В те времена часто устраивались так называемые «конкурсы красоты» в разных модных местах, вроде Ниццы, Висбадена и пр.; портреты избранниц расходились по всему миру. Большей частью это были артистки, иногда и «простые смертные», но почти всегда «королева красоты» делала себе карьеру: или поступая на сцену, или снимаясь в кино, или становясь натурщицей для художников, или же, наконец, выходя замуж за эксцентричного американского миллионера. Так или иначе, их головки в виде открыток или фотографий разлетались повсюду и часть украшали где-нибудь в глуши стенку в комнате какого-нибудь скромного телеграфиста, мечтавшего об этой красоте. И всех их знали. Андреева, конечно, в этих конкурсах не участвовала: но я не сомневаюсь, что она получила бы на любом первый приз. Смотря на нее, я всегда вспоминала строки Пушкина:

Благоговея богомольно

Перед святыней красоты…

Репин знал ее с детства — и писал, и рисовал, когда ей было восемь лет, десять, двенадцать… Когда ей было пятнадцать лет, он делал с нее Донну Анну для иллюстраций к «Каменному гостю» Пушкина. Последний ее портрет он написал в 1905 году в Финляндии. У М.Ф. с сестрой была дача в Финляндии, там же, где и репинские Пенаты. Там жил и работал Горький. Соседи и старые знакомые часто видались, и Репин взялся писать портрет М.Ф. маслом.

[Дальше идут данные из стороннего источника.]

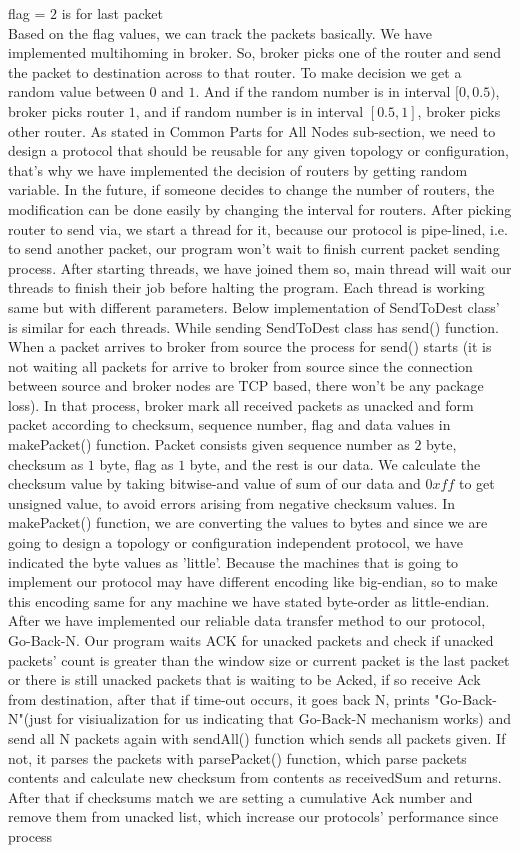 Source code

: flag = $2$ is for last packet\\
Based on the flag values, we can track the packets basically. We have implemented multihoming in broker. So, broker picks one of the router and send the packet to destination across to that router. To make decision we get a random value between $0$ and $1$. And if the random number is in interval $[0,0.5)$, broker picks router $1$, and if random number is in interval $[0.5, 1]$, broker picks other router. As stated in Common Parts for All Nodes sub-section, we need to design a protocol that should be reusable for any given topology or configuration, that's why we have implemented the decision of routers by getting random variable. In the future, if someone decides to change the number of routers, the modification can be done easily by changing the interval for routers. After picking router to send via, we start a thread for it, because our protocol is pipe-lined, i.e. to send another packet, our program won't wait to finish current packet sending process. After starting threads, we have joined them so, main thread will wait our threads to finish their job before halting the program. Each thread is working same but with different parameters. Below implementation of SendToDest class' is similar for each threads. While sending SendToDest class has send() function. When a packet arrives to broker from source the process for send() starts (it is not waiting all packets for arrive to broker from source since the connection between source and broker nodes are TCP based, there won't be any package loss). In that process, broker mark all received packets as unacked and form packet according to checksum, sequence number, flag and data values in makePacket() function. Packet consists given sequence number as $2$ byte, checksum as $1$ byte, flag as $1$ byte, and the rest is our data. We calculate the checksum value by taking bitwise-and value of sum of our data and $0xff$ to get unsigned value, to avoid errors  arising from negative checksum values. In makePacket() function, we are converting the values to bytes and since we are going to design a topology or configuration independent protocol, we have indicated the byte values as 'little'. Because the machines that is going to implement our protocol may have different encoding like big-endian, so to make this encoding same for any machine we have stated byte-order as little-endian. After we have implemented our reliable data transfer method to our protocol, Go-Back-N. Our program waits ACK for unacked packets and check if unacked packets' count is greater than the window size or current packet is the last packet or there is still unacked packets that is waiting to be Acked, if so receive Ack from destination, after that if time-out occurs, it goes back N, prints "Go-Back-N"(just for visiualization for us indicating that Go-Back-N mechanism works) and send all N packets again with sendAll() function which sends all packets given. If not, it parses the packets with parsePacket() function, which parse packets contents and calculate new checksum from contents as receivedSum and returns. After that if checksums match we are setting a cumulative Ack number and remove them from unacked list, which increase our protocols' performance since process  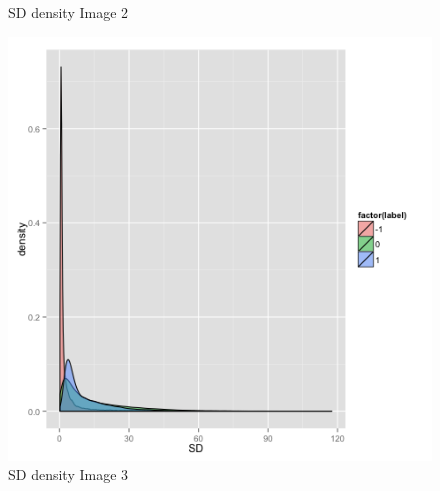 \documentclass{article}\usepackage[]{graphicx}\usepackage[]{color}
\begin{document}
\begin{figure}[h]
  \caption{SD density Image 2}\label{}
\endminipage\hfill
{}%
  \includegraphics[width=\linewidth]{SD3.png}
  \caption{SD density Image 3}\label{}
\endminipage
\end{figure}
\end{document}
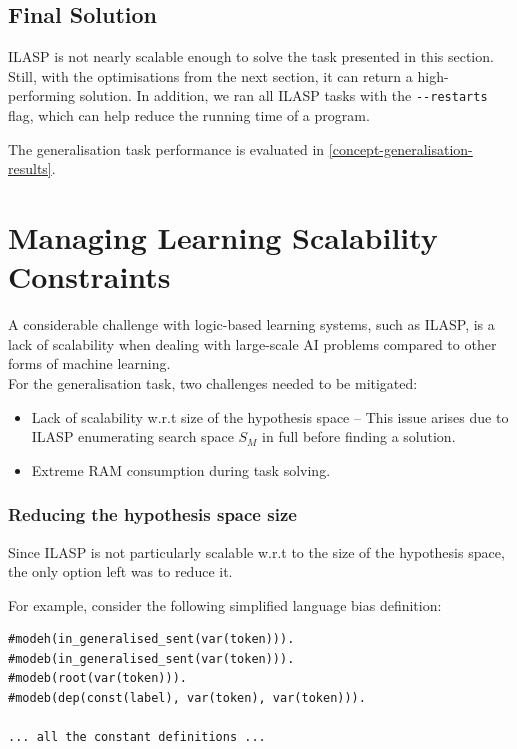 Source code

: \subsection{Final Solution}

ILASP is not nearly scalable enough to solve the task presented in this section. Still, with the optimisations from the next section, it can return a high-performing solution.
In addition, we ran all ILASP tasks with the \verb+--restarts+ flag, which can help reduce the running time of a program.

The generalisation task performance is evaluated in \ref{concept-generalisation-results}.

\section{Managing Learning Scalability Constraints}

A considerable challenge with logic-based learning systems, such as ILASP, is a lack of scalability when dealing with large-scale AI problems compared to other forms of machine learning. \\
For the generalisation task, two challenges needed to be mitigated: 
\begin{itemize}
    \item Lack of scalability w.r.t size of the hypothesis space -- This issue arises due to ILASP enumerating search space $S_M$ in full before finding a solution.
    \item Extreme RAM consumption during task solving.
\end{itemize}

\subsubsection{Reducing the hypothesis space size}
\label{reducing-the-hypothesis-space-size}

Since ILASP is not particularly scalable w.r.t to the size of the hypothesis space, the only option left was to reduce it.

For example, consider the following simplified language bias definition:
\begin{verbatim}
#modeh(in_generalised_sent(var(token))).
#modeb(in_generalised_sent(var(token))).
#modeb(root(var(token))).
#modeb(dep(const(label), var(token), var(token))).

... all the constant definitions ...
\end{verbatim}

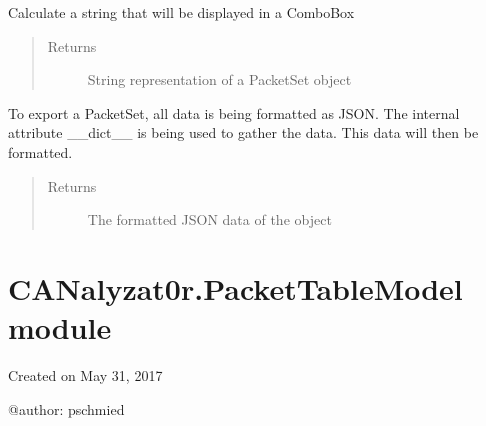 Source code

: \documentclass[letterpaper,10pt,english]{sphinxmanual}
\begin{document}
\begin{fulllineitems}
\begin{fulllineitems}
\end{fulllineitems}


\begin{fulllineitems}
\label{\detokenize{src:src.PacketSet.PacketSet.toComboBoxString}}
Calculate a string that will be displayed in a ComboBox
\begin{quote}\begin{description}
\item[{Returns}] \leavevmode
String representation of a PacketSet object

\end{description}\end{quote}

\end{fulllineitems}


\begin{fulllineitems}
\label{\detokenize{src:src.PacketSet.PacketSet.toJSON}}
To export a PacketSet, all data is being formatted as JSON.
The internal attribute \_\_dict\_\_ is being used to gather the data.
This data will then be formatted.
\begin{quote}\begin{description}
\item[{Returns}] \leavevmode
The formatted JSON data of the object

\end{description}\end{quote}

\end{fulllineitems}


\end{fulllineitems}



\section{CANalyzat0r.PacketTableModel module}
\label{\detokenize{src:module-src.PacketTableModel}}\label{\detokenize{src:canalyzat0r-packettablemodel-module}}
Created on May 31, 2017

@author: pschmied
\end{document}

Этот портрет принадлежит к числу не удавшихся Репину. Он совершенно не передал всей тонкости, воздушности, поэтичности ее красоты. То выражение «мадонны», которое с восторгом уловил бы Луини для своих мадонн, отсутствует и заменяется каким-то победоносно-хитроватым видом, несвойственным М.Ф. ни в какой мере. И этот «чистейшей прелести чистейший образец» Репин превратил в банально эффектную героиню, вроде героинь пьесы «Ревность» и т. п.

М.Ф. уверяла, что Репин никогда не был увлечен ею, что для этого он слишком давно знал ее, но я думаю, что если бы он и хотел увлечься своей прекрасной моделью, то глубоко скрыл бы это от строгих глаз Нордман, которой он побаивался.

* * *

В 1914 году Московское общество любителей художеств устраивало выставку в пользу своих членов, ушедших на войну. Московские художники, зная, что я знакома с Репиным, поручили мне просить его дать что-нибудь для этой выставки. Я написала ему об этом и в ответ получила следующее письмо:

«10 сент. 1914. Куоккала.

Дорогая Татьяна Львовна!

На Ваше любезное письмо и добродетельное предложение я спешу ответить согласием.

За этим обращаюсь к Вашему совету и помощи по поводу моей добродетели! Не соблаговолите ли Вы — уж раз Вы выразили готовность приехать в «Пенаты» за рисунком — приехать несколько раньше, чтобы иметь времени часа два попозировать мне для портрета? И мы условимся так, если Вы одобрите, что получится за этот двухчасовой сеанс, то мы и отдадим в пользу Общества московских любителей художников.